[Start of section]

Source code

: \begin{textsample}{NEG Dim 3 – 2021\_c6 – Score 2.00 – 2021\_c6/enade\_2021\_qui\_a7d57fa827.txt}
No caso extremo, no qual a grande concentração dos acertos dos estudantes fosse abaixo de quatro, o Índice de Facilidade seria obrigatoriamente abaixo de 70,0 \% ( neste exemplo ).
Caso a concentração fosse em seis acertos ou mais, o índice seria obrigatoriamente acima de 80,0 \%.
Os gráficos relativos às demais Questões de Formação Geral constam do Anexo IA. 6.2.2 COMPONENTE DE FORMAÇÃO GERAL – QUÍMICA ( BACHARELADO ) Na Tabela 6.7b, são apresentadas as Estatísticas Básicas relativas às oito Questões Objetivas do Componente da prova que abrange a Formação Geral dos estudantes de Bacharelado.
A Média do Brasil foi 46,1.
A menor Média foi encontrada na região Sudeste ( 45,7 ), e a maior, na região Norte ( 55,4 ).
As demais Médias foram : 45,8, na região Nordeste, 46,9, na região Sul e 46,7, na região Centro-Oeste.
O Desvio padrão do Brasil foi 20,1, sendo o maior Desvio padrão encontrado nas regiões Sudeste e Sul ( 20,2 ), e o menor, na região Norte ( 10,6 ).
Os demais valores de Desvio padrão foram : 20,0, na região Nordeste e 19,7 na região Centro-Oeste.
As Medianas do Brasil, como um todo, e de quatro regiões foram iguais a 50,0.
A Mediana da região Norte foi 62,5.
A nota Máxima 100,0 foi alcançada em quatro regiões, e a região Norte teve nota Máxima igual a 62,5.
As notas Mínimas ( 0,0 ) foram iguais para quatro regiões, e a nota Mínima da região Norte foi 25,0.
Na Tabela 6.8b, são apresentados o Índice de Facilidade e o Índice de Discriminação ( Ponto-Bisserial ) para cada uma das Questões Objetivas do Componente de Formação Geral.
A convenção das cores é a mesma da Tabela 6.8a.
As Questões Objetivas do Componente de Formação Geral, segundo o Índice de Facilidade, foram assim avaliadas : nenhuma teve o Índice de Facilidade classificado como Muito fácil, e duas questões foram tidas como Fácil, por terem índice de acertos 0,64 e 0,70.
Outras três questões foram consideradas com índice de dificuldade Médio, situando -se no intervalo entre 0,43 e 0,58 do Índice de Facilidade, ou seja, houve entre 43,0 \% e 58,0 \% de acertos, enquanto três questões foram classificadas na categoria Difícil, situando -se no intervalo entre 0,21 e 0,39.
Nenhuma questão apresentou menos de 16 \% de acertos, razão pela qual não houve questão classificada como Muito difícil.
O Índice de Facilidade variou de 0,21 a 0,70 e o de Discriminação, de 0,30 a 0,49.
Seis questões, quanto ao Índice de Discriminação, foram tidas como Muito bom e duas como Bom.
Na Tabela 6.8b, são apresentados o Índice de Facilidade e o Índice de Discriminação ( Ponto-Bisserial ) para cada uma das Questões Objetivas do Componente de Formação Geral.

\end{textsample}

[End of section]

Exercise brief: Copy all lines of the listing above that contain the string "maior".

Result of this task:
A menor Média foi encontrada na região Sudeste ( 45,7 ), e a maior, na região Norte ( 55,4 ).
O Desvio padrão do Brasil foi 20,1, sendo o maior Desvio padrão encontrado nas regiões Sudeste e Sul ( 20,2 ), e o menor, na região Norte ( 10,6 ).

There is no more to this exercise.